-- Opening Marker --
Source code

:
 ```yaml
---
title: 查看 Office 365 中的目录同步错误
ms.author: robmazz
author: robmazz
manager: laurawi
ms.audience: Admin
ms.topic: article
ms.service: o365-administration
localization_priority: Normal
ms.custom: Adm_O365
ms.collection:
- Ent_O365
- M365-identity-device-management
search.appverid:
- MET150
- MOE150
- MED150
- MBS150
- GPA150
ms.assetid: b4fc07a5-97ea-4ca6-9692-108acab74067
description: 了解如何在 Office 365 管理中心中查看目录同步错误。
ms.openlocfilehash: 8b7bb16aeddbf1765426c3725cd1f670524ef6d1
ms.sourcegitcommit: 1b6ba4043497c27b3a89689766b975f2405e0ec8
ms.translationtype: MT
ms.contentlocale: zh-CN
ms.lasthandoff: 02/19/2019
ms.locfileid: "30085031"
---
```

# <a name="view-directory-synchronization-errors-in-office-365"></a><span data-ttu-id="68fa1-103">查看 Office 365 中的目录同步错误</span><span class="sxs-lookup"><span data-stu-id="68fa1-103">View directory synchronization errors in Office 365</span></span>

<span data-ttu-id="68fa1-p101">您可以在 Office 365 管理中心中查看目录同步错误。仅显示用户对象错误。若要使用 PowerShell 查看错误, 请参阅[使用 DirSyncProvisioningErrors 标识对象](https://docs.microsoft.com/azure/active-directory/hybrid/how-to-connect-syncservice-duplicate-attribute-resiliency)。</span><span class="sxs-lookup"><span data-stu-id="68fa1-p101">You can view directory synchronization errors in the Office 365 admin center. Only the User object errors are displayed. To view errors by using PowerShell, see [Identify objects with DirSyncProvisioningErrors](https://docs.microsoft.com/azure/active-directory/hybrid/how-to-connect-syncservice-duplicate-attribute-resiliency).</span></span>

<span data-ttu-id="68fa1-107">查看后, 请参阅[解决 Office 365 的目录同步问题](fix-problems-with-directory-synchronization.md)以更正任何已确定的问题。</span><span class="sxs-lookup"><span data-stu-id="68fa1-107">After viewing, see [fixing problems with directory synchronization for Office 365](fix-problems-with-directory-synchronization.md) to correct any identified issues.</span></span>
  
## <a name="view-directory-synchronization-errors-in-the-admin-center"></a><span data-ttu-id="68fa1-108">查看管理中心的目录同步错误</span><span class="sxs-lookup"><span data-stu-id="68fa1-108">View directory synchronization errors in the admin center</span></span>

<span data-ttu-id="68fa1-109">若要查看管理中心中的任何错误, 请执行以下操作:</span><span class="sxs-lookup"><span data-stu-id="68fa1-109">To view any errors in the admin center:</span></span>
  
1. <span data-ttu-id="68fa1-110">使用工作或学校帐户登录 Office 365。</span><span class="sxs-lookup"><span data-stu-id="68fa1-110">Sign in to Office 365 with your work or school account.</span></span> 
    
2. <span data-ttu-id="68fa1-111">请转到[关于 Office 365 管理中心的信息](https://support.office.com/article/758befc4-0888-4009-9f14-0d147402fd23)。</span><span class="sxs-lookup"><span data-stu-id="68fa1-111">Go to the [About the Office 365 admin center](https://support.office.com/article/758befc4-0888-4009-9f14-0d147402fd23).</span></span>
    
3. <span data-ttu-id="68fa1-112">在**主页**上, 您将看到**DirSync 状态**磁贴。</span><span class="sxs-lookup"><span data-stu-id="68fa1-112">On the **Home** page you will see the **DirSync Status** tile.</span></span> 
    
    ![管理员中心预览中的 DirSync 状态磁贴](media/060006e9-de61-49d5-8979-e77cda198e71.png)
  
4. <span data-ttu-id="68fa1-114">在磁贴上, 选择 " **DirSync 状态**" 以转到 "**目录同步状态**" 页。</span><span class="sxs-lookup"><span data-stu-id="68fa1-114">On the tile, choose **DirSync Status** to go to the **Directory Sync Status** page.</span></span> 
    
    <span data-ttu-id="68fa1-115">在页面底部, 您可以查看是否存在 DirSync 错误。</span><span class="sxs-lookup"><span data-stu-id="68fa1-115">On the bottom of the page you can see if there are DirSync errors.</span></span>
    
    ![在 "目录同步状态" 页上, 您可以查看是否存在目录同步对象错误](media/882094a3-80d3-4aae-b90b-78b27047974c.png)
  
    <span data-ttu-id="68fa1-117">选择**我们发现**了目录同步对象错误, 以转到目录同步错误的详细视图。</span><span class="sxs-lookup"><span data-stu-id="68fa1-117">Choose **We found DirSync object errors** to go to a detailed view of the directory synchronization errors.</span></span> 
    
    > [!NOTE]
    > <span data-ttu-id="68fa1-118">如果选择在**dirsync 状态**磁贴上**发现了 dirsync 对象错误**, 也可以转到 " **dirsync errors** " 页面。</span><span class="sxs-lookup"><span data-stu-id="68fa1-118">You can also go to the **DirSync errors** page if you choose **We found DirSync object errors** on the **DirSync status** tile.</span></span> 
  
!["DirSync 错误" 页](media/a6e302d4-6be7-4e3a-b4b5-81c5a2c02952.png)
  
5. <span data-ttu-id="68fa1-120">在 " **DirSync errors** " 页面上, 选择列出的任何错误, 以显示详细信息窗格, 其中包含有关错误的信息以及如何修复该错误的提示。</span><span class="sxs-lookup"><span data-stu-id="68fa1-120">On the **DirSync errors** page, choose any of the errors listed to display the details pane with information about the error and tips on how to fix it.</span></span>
-- Closing Marker --
WHAT IS EXPECTED.
Extract the full listing above without altering anything.

ANSWER BOX.
Source code

:
 ```yaml
---
title: 查看 Office 365 中的目录同步错误
ms.author: robmazz
author: robmazz
manager: laurawi
ms.audience: Admin
ms.topic: article
ms.service: o365-administration
localization_priority: Normal
ms.custom: Adm_O365
ms.collection:
- Ent_O365
- M365-identity-device-management
search.appverid:
- MET150
- MOE150
- MED150
- MBS150
- GPA150
ms.assetid: b4fc07a5-97ea-4ca6-9692-108acab74067
description: 了解如何在 Office 365 管理中心中查看目录同步错误。
ms.openlocfilehash: 8b7bb16aeddbf1765426c3725cd1f670524ef6d1
ms.sourcegitcommit: 1b6ba4043497c27b3a89689766b975f2405e0ec8
ms.translationtype: MT
ms.contentlocale: zh-CN
ms.lasthandoff: 02/19/2019
ms.locfileid: "30085031"
---
```

# <a name="view-directory-synchronization-errors-in-office-365"></a><span data-ttu-id="68fa1-103">查看 Office 365 中的目录同步错误</span><span class="sxs-lookup"><span data-stu-id="68fa1-103">View directory synchronization errors in Office 365</span></span>

<span data-ttu-id="68fa1-p101">您可以在 Office 365 管理中心中查看目录同步错误。仅显示用户对象错误。若要使用 PowerShell 查看错误, 请参阅[使用 DirSyncProvisioningErrors 标识对象](https://docs.microsoft.com/azure/active-directory/hybrid/how-to-connect-syncservice-duplicate-attribute-resiliency)。</span><span class="sxs-lookup"><span data-stu-id="68fa1-p101">You can view directory synchronization errors in the Office 365 admin center. Only the User object errors are displayed. To view errors by using PowerShell, see [Identify objects with DirSyncProvisioningErrors](https://docs.microsoft.com/azure/active-directory/hybrid/how-to-connect-syncservice-duplicate-attribute-resiliency).</span></span>

<span data-ttu-id="68fa1-107">查看后, 请参阅[解决 Office 365 的目录同步问题](fix-problems-with-directory-synchronization.md)以更正任何已确定的问题。</span><span class="sxs-lookup"><span data-stu-id="68fa1-107">After viewing, see [fixing problems with directory synchronization for Office 365](fix-problems-with-directory-synchronization.md) to correct any identified issues.</span></span>
  
## <a name="view-directory-synchronization-errors-in-the-admin-center"></a><span data-ttu-id="68fa1-108">查看管理中心的目录同步错误</span><span class="sxs-lookup"><span data-stu-id="68fa1-108">View directory synchronization errors in the admin center</span></span>

<span data-ttu-id="68fa1-109">若要查看管理中心中的任何错误, 请执行以下操作:</span><span class="sxs-lookup"><span data-stu-id="68fa1-109">To view any errors in the admin center:</span></span>
  
1. <span data-ttu-id="68fa1-110">使用工作或学校帐户登录 Office 365。</span><span class="sxs-lookup"><span data-stu-id="68fa1-110">Sign in to Office 365 with your work or school account.</span></span> 
    
2. <span data-ttu-id="68fa1-111">请转到[关于 Office 365 管理中心的信息](https://support.office.com/article/758befc4-0888-4009-9f14-0d147402fd23)。</span><span class="sxs-lookup"><span data-stu-id="68fa1-111">Go to the [About the Office 365 admin center](https://support.office.com/article/758befc4-0888-4009-9f14-0d147402fd23).</span></span>
    
3. <span data-ttu-id="68fa1-112">在**主页**上, 您将看到**DirSync 状态**磁贴。</span><span class="sxs-lookup"><span data-stu-id="68fa1-112">On the **Home** page you will see the **DirSync Status** tile.</span></span> 
    
    ![管理员中心预览中的 DirSync 状态磁贴](media/060006e9-de61-49d5-8979-e77cda198e71.png)
  
4. <span data-ttu-id="68fa1-114">在磁贴上, 选择 " **DirSync 状态**" 以转到 "**目录同步状态**" 页。</span><span class="sxs-lookup"><span data-stu-id="68fa1-114">On the tile, choose **DirSync Status** to go to the **Directory Sync Status** page.</span></span> 
    
    <span data-ttu-id="68fa1-115">在页面底部, 您可以查看是否存在 DirSync 错误。</span><span class="sxs-lookup"><span data-stu-id="68fa1-115">On the bottom of the page you can see if there are DirSync errors.</span></span>
    
    ![在 "目录同步状态" 页上, 您可以查看是否存在目录同步对象错误](media/882094a3-80d3-4aae-b90b-78b27047974c.png)
  
    <span data-ttu-id="68fa1-117">选择**我们发现**了目录同步对象错误, 以转到目录同步错误的详细视图。</span><span class="sxs-lookup"><span data-stu-id="68fa1-117">Choose **We found DirSync object errors** to go to a detailed view of the directory synchronization errors.</span></span> 
    
    > [!NOTE]
    > <span data-ttu-id="68fa1-118">如果选择在**dirsync 状态**磁贴上**发现了 dirsync 对象错误**, 也可以转到 " **dirsync errors** " 页面。</span><span class="sxs-lookup"><span data-stu-id="68fa1-118">You can also go to the **DirSync errors** page if you choose **We found DirSync object errors** on the **DirSync status** tile.</span></span> 
  
!["DirSync 错误" 页](media/a6e302d4-6be7-4e3a-b4b5-81c5a2c02952.png)
  
5. <span data-ttu-id="68fa1-120">在 " **DirSync errors** " 页面上, 选择列出的任何错误, 以显示详细信息窗格, 其中包含有关错误的信息以及如何修复该错误的提示。</span><span class="sxs-lookup"><span data-stu-id="68fa1-120">On the **DirSync errors** page, choose any of the errors listed to display the details pane with information about the error and tips on how to fix it.</span></span>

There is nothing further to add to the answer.